Azoramide inhibits Cd-induced ER stress

Azoramide has been shown in previous studies to be a small molecule inhibitor of ER stress (Fu et al., 2015; Ke et al., 2020). In our investigation, we found that azoramide treatment significantly enhanced Cd-induced BiP expression (Figs. 3A and 3B). Additionally, our results showed that Cd increased the phosphorylation level of PERK, whereas azoramide incubation effectively attenuated this increase (Figs. 3C and 3D). Our data showed that Cd increased p-eIF2α expression in HK-2 and ARPE-19 cells (Figs. 3E and 3F). However, azoramide exacerbated the phosphorylation of eIF2α (Figs. 3E and 3F), which may inhibit the translation process and alleviate the pressure of protein folding and processing within the ER. Moreover, our study revealed that Cd treatment elevated the mRNA expression of CHOP, a key mediator of programmed cell death (Figs. 3G and 3H). Azoramide significantly inhibited the upregulation of CHOP (Figs. 3G and 3H). These results strongly suggest that the azoramide’s protective effect against Cd toxicity is closely associated with its ability to inhibit ER stress.

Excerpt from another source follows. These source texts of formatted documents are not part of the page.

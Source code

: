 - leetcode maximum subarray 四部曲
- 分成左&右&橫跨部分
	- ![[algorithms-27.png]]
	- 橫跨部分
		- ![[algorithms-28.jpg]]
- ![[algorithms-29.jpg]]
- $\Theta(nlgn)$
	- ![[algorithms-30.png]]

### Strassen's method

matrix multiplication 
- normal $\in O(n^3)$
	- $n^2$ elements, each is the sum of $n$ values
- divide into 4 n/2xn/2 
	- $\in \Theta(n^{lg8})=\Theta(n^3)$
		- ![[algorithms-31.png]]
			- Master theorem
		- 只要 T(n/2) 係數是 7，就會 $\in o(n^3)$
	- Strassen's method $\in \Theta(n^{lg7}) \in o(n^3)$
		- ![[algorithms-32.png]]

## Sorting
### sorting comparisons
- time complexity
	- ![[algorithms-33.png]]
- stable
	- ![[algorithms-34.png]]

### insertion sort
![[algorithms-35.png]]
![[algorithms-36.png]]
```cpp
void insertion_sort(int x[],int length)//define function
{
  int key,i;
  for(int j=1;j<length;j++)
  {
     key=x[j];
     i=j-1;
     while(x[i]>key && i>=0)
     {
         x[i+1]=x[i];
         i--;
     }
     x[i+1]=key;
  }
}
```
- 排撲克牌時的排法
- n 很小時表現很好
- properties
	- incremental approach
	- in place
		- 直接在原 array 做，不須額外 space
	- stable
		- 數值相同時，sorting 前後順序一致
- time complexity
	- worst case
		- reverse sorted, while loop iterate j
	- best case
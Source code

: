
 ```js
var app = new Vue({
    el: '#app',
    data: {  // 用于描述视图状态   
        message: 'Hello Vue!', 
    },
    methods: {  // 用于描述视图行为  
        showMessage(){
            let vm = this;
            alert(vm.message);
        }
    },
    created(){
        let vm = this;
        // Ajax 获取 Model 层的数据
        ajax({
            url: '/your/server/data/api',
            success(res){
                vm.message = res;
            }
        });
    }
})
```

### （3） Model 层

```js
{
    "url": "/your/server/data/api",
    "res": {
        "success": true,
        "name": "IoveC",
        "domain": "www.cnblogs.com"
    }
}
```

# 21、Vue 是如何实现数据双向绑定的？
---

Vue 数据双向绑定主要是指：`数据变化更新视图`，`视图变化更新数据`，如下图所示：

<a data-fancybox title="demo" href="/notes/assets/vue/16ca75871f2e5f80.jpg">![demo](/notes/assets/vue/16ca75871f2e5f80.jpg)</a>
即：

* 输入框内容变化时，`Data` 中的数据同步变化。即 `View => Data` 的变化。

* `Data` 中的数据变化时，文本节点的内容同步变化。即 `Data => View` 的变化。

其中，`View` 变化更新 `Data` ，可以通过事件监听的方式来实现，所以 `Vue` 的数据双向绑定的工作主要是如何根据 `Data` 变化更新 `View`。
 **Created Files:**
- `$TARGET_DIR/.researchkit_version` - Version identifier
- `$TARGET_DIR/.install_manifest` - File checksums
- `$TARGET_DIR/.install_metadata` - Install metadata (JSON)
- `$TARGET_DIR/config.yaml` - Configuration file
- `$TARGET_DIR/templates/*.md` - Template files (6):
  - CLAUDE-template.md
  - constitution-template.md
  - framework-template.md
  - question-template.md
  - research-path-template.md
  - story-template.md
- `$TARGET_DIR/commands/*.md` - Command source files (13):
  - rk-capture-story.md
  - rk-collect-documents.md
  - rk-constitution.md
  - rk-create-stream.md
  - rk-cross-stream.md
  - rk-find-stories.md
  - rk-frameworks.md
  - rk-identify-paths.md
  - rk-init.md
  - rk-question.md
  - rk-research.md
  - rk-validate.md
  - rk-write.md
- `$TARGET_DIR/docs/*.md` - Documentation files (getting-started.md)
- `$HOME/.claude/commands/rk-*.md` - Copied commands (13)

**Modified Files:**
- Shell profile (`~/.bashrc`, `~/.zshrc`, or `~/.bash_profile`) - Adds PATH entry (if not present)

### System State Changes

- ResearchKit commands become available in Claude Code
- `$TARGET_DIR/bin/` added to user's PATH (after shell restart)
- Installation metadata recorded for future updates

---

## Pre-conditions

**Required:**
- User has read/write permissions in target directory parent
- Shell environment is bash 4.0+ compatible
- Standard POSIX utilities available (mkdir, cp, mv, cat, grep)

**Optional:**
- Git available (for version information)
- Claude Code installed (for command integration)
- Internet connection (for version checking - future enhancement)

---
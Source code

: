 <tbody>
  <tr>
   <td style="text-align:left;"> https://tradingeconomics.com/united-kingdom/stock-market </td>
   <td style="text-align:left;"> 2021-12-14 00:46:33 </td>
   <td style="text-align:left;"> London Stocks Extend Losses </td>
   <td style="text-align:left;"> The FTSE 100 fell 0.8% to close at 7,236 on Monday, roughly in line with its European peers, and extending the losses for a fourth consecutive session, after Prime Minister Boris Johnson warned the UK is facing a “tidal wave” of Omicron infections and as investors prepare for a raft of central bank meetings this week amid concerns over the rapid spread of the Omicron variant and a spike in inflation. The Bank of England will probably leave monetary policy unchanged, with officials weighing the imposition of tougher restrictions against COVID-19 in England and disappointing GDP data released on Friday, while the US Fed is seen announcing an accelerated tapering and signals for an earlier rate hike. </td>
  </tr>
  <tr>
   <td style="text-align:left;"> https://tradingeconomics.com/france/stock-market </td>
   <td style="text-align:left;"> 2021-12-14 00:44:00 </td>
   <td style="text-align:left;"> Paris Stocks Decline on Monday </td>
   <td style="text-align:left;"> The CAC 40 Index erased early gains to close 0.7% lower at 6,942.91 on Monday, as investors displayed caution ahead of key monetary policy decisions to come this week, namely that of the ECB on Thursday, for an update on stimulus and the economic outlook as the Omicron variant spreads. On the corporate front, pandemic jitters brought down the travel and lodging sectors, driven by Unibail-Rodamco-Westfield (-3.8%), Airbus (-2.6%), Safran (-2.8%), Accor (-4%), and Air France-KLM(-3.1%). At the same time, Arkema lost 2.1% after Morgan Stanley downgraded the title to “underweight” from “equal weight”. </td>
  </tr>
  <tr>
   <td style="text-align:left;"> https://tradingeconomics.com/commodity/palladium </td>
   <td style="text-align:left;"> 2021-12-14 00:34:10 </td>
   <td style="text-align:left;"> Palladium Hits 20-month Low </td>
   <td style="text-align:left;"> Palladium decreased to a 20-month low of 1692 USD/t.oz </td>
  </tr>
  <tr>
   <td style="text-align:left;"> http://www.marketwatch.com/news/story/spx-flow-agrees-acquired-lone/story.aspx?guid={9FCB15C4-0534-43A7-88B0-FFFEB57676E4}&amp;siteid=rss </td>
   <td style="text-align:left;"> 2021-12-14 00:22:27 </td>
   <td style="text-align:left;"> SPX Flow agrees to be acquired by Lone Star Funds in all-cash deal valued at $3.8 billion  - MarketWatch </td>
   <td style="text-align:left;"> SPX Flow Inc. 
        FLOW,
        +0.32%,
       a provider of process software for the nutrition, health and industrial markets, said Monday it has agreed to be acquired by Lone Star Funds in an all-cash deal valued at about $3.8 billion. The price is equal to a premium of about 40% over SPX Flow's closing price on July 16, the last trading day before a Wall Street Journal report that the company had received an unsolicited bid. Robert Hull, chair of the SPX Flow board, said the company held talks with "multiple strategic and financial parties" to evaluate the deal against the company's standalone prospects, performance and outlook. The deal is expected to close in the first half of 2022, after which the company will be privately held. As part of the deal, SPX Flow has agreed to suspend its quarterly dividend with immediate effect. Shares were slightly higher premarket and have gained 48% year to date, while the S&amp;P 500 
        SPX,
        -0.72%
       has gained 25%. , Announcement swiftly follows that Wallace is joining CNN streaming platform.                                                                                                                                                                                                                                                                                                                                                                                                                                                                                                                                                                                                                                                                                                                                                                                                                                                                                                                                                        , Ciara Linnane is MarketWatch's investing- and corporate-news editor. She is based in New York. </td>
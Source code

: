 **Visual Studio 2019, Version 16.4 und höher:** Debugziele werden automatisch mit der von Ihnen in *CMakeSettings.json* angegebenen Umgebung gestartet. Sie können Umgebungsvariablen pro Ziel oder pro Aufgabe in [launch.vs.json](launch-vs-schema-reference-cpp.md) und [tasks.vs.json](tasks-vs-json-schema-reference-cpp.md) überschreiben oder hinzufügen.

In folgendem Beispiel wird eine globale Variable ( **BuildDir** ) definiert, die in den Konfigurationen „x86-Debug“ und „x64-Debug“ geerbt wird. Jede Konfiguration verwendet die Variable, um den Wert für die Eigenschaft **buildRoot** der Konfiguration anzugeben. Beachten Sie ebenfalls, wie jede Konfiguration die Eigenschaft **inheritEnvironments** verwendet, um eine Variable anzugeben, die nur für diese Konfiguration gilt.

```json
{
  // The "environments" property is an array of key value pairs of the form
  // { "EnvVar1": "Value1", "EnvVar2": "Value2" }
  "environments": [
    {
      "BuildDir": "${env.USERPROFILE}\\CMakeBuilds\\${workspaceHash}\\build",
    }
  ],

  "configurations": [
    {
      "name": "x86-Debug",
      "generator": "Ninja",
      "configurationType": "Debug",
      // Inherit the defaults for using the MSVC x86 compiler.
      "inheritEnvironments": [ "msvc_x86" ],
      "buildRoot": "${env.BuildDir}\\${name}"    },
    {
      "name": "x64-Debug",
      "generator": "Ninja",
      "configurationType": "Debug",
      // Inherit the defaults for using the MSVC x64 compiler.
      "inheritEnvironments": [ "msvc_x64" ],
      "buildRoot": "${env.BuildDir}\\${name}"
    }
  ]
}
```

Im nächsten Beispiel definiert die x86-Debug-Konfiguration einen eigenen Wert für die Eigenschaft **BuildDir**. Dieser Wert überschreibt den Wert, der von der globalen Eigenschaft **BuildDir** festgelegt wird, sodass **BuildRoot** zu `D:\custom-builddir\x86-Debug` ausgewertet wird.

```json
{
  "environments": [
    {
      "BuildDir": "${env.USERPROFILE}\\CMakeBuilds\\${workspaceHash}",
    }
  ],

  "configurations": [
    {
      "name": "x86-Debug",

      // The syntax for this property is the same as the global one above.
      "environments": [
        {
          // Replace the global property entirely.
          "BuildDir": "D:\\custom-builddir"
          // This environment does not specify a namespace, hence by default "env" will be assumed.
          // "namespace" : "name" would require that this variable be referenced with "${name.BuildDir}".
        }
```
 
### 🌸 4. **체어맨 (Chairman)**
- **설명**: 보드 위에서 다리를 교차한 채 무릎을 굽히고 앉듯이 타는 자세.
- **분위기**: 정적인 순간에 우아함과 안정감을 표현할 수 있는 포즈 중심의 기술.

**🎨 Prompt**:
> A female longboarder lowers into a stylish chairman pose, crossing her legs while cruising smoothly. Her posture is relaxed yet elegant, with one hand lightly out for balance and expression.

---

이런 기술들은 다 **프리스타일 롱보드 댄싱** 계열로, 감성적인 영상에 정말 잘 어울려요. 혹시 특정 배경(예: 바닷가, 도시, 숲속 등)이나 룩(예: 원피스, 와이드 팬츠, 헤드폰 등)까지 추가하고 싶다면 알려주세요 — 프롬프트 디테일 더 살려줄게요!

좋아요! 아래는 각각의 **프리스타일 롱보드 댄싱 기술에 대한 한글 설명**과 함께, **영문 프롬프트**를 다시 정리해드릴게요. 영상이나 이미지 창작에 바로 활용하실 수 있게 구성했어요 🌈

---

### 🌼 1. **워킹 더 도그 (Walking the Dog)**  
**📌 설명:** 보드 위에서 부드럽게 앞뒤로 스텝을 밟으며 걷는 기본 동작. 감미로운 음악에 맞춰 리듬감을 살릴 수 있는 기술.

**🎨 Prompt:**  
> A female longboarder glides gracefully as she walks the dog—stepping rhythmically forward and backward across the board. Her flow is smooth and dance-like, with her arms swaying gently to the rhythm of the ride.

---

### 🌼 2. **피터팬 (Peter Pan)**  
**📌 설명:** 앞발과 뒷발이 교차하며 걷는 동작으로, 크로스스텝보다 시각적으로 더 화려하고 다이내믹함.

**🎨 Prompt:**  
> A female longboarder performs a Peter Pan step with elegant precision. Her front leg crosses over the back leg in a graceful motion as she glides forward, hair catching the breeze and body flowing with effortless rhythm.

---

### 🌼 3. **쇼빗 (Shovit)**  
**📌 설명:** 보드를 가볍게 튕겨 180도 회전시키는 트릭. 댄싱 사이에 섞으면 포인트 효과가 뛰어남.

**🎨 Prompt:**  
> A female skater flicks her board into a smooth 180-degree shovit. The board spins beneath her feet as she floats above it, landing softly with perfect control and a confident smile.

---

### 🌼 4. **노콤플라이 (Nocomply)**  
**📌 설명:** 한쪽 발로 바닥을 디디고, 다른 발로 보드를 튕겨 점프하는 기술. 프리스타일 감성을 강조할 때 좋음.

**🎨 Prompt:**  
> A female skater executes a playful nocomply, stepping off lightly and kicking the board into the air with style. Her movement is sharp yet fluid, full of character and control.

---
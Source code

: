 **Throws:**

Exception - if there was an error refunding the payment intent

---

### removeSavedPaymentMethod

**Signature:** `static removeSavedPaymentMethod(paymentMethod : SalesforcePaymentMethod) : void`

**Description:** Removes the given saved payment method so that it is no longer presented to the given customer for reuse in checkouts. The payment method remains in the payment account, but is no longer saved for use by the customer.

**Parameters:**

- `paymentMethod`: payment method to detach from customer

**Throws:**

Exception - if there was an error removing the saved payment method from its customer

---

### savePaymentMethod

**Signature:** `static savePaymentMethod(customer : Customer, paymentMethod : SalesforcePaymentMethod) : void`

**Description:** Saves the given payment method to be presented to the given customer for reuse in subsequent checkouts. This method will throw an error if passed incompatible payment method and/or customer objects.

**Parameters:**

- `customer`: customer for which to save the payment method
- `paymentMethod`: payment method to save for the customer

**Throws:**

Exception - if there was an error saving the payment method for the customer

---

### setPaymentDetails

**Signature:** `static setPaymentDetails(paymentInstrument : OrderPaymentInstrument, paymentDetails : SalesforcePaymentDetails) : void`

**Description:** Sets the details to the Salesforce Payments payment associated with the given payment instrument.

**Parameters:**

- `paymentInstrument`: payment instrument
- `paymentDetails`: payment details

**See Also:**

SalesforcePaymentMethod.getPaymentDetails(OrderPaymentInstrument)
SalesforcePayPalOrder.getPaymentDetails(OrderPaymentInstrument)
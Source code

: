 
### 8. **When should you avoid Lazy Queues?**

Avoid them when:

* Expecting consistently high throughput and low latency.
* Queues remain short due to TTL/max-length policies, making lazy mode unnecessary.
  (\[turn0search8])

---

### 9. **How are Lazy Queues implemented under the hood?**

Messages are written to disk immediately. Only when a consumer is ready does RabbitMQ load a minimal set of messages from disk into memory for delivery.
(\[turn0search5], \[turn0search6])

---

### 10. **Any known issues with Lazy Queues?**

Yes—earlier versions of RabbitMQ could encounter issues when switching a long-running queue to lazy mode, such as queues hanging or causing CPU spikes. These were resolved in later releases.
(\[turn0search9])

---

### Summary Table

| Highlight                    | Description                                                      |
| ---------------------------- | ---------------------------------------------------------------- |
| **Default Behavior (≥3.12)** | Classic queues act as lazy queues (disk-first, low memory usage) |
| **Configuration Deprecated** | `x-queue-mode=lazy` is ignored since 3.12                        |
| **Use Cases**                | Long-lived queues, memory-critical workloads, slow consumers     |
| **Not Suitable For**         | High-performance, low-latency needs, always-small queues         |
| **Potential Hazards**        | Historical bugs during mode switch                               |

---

Azoramide inhibits Cd-induced ER stress.

Figure 3: Azoramide inhibits Cd-induced ER stress.

(A–F) HK-2 and ARPE-19 cells were preincubated with azoramide (20 μM) for 5 h and subsequently treated with or without Cd (20 μM) for 24 h. BiP, p-PERK, and p-eIF2α were detected by WB, and the corresponding densitometric analysis was performed (n = 3, 4, or 5). (G and H) HK-2 and ARPE-19 cells were preincubated with azoramide (20 μM) for 5 h and then treated with or without Cd (15 μM) for 24 h. CHOP expression was detected by qPCR (n = 3). *p < 0.05, **p < 0.01, ***p < 0.001 for the indicated comparisons.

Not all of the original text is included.